JAKARTA (IFT) – Asosiasi Pengusaha Indonesia (Apindo) menilai kenaikan harga bahan bakar minyak (BBM) bersubsidi pada tahun depan lebih penting dilakukan daripada kenaikan harga tarif tenaga listrik. Sofyan Wanandi, Ketua Umum Asosiasi Pengusaha Indonesia, menyatakan hal itu disebabkan dampak penghematan subsidi dari kenaikan harga BBM bersubsidi jauh lebih besar dibandingkan kenaikan tarif listrik.
Bila kenaikan tarif listrik sebesar 15% hanya berpotensi menghemat anggaran subsidi pemerintah Rp 12 triliun, maka kenaikan harga BBM bersubsidi, jika hanya naik Rp 500 per liter, maka potensi penghematan bisa mencapai puluhan triliun rupiah. Berdasarkan penghitungan IFT, dengan asumsi kuota BBM bersubsidi sebesar 46 juta kiloliter dan harga BBM bersubsidi naik Rp 500 per liter, potensi penghematan mencapai Rp 23 triliun.
“Kalah harga BBM bersubsidi dinaikkan sedikit saja, maka penghematannya bisa digunakan untuk membangun infrastruktur, jadi saya setuju bila harga BBM bersubsidi naik,” ujarnya, Rabu.
Apindo menilai kenaikan tarif listrik belum terlalu penting dilakukan. Pasalnya, listrik berkaitan dengan kebutuhan langsung industri, sehingga subsidi listrik dinilai bermanfaat besar bagi industri ketimbang subsidi BBM. Apalagi, lanjut Sofyan, subsidi BBM cenderung tidak terlalu bermanfaat karena banyak tidak tepat sasaran.
Kalangan industri, ungkap dia, kini tidak menggunakan BBM bersubsidi, melainkan sudah membeli BBM dengan harga keekonomian. Dengan demikian, Apindo tidak mempermasalahkan bila harga BBM bersubsidi dinaikkan.
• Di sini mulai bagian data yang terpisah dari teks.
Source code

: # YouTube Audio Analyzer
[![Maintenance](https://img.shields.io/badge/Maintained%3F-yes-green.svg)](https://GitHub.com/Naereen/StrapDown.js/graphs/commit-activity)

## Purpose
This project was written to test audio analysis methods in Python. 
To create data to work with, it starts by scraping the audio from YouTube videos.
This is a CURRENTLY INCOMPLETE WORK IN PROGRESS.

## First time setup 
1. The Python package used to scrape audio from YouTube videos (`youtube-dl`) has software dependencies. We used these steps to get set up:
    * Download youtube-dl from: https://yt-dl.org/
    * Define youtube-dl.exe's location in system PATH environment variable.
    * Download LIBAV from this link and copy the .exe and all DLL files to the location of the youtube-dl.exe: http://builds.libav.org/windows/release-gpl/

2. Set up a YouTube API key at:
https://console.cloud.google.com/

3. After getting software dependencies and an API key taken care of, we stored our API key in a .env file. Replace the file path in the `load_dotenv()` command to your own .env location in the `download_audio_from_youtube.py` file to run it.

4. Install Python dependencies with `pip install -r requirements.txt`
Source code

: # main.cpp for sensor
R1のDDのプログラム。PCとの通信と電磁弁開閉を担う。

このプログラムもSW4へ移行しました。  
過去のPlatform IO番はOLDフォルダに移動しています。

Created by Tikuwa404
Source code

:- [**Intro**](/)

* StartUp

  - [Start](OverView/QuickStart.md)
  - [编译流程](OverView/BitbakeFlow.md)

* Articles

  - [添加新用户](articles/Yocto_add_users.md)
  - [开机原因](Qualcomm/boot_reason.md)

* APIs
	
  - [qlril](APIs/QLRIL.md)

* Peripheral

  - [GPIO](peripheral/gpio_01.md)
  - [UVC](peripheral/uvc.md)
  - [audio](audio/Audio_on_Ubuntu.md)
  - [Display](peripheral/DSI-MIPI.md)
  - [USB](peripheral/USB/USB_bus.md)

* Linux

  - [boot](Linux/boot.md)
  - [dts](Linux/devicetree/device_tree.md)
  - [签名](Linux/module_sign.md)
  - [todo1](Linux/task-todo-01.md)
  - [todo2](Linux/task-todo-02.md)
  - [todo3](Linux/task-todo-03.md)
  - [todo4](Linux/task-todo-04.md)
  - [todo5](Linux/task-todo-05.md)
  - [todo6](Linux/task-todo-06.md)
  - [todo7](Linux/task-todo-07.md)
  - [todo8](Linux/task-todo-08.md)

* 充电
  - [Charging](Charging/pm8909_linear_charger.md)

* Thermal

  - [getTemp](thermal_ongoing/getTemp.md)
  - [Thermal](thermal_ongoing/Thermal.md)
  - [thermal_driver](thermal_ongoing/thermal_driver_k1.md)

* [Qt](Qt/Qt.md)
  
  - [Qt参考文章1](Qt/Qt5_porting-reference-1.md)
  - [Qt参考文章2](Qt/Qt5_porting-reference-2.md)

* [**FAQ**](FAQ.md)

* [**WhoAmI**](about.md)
“Kalau pun harga BBM bersubsidi naik, kami hanya menaikkan biaya transportasi, karena untuk bahan bakar, kami sudah menggunakan solar dengan harga internasional (keekonomian),” ujarnya.
Ia tidak yakin bila pemerintah akan menaikkan harga BBM bersubsidi maupun tarif listrik secara bersamaan pada tahun depan karena itu akan memberatkan masyarakat maupun industri. “Kalau duit subsidi dipakai untuk hal yang tidak produktif kan kasian, makanya bangunlah infrastruktur,” ujarnya.
Pri Agung Rakhmanto, Direktur Eksekutif ReforMiner Institute, menilai dari sisi penghematan anggaran, sudah jelas kenaikan harga BBM bersubsidi lebih besar dibandingkan kenaikan tarif listrik. Tapi sayangnya, yang akan dilakukan pemerintah adalah menaikkan tarif listrik sebesar 15% karena sudah tercermin dalam Anggaran Pendapatan dan Belanja Negara (APBN) 2013.
“Yang semestinya dilakukan pemerintah adalah menaikkan harga BBM bersubsidi, tapi yang dilakukan adalah yang bisa dilakukan pemerintah, yakni menaikkan tarif listrik karena di dalam struktur APBN 2013 sudah mencerminkan itu,” tuturnya.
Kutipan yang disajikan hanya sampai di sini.